Num esforço inglório de colocarem o ónus da culpa das perseguições sofridas pelos cristãos nestes mesmos e, simultaneamente, apresentarem um Cristianismo que no séc. II era antirromano, uma série de publicações muito díspares, na proveniência e na qualidade, têm surgido desde há uma meia dúzia de décadas. Publicações essas, genuinamente penosas de serem lidas, pois, por falta de evidências para as suas teses, acabam por repetir, num ciclo-vicioso, o nada de verdadeiro que outros textos parecidos apresentaram antes.
A verdade é que, e como já está presente no Novo Testamento, os cristãos sempre procuraram ter relações cordiais com as autoridades imperiais romanas. A elas são incutidos os cristãos a obedecerem (sempre que isso não fosse contra a sua fé) e a rezarem. Pode parecer estranho, face ao espiritualmente desolador que foram as perseguições que as comunidades cristãs do século segundo padeceram à mão das antes aduzidas autoridades, mas os cristãos quase unanimemente não consideravam estas culpadas por aquilo que elas lhes estavam a fazer.
Na verdade, os nossos irmãos na fé pesavam que quem os perseguia, torturava e até martirizava também eram vítimas com o seu coração corrompido e a necessitar de ser perdoado (conforme testemunhou o Senhor Jesus). Vítimas de quem era deveras culpado por essa situação que viviam. Em concreto: as forças maléficas que, tendo sido dadas pelos pagãos aos seus falsos-deuses, agora os afligiam e moviam a não ver a maravilha que era o Cristianismo.
Sim; os cristãos não admitiam a existência de deuses verdadeiros distintos do seu Deus revelado em e por Jesus. Sim; os cristãos não se imiscuíam em práticas sacrificiais aos deuses e ao Imperador. Sim; os cristãos, na linha de diversas passagens do Antigo Testamento e do crescentemente formado Novo Testamento, consideravam aquelas divindades pagãs não só como carecendo de substrato histórico, mas sendo ainda resultantes da imaginação humana. Tudo isto é verdadeiro, mas era resultado de um amor verdadeiro pelas pessoas que estavam enganadas e, de modo análogo, pelo próprio Império.

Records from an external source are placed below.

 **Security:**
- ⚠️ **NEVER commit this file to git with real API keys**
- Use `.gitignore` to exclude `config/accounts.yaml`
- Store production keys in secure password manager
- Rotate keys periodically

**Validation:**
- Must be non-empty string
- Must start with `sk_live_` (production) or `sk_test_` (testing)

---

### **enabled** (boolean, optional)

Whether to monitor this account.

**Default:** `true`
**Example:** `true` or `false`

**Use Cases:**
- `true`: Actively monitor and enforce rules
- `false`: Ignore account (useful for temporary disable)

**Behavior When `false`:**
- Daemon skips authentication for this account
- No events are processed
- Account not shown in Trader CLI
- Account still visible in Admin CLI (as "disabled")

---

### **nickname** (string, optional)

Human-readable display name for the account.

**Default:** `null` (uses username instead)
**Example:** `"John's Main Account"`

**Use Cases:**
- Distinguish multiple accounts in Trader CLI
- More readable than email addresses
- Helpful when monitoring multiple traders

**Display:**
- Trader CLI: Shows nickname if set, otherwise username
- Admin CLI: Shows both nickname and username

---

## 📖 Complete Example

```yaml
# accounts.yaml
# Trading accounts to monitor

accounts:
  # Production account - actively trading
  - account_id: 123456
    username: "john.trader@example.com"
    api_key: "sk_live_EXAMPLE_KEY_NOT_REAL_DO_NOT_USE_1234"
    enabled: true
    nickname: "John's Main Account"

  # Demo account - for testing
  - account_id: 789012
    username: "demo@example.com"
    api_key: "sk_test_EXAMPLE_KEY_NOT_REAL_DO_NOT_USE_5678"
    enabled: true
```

Um maravilhoso texto anónimo do séc. II – “A Carta a Diogneto” – chega mesmo a apresentar o Cristianismo como a “alma” de um “corpo” que era o Império. Este sem aquele era um cadáver (do mesmo modo que um “corpo” sem “alma”… se isto for possível), nomeadamente a nível moral. O Cristianismo, diz ainda esse mesmo texto, é o esteio vital de que o Império carecia para se humanizar a nível das leis e dos costumes e, assim, deixar de ser uma força opressiva para tantos e tantas, também devido ao perfil da sua tributação e da sua prática da depreciação monetária para pagar as suas aventuras externas e o seu débil estado interno.
Por outro lado, cada vez mais cristãos eram cidadãos romanos e, desse modo, tinham uma estima verdadeira pelo que de aceitável havia no modo de ser, pensar e agir romano (inclusive o Imperial, apesar de, com algumas exceções, a maioria dos imperadores romanos fossem homicidas, déspotas, ladrões e até loucos). Nunca os cristãos deixaram de ser romanos em Roma; antioquenos em Antioquia; atenienses em Atenas e alexandrinos em Alexandria por um qualquer ódio que nutrissem ao Império. Não. Eles eram cidadãos exemplares em tudo, exceto, mais uma vez, no que estava em contraposição à sua crença num Deus-Amor.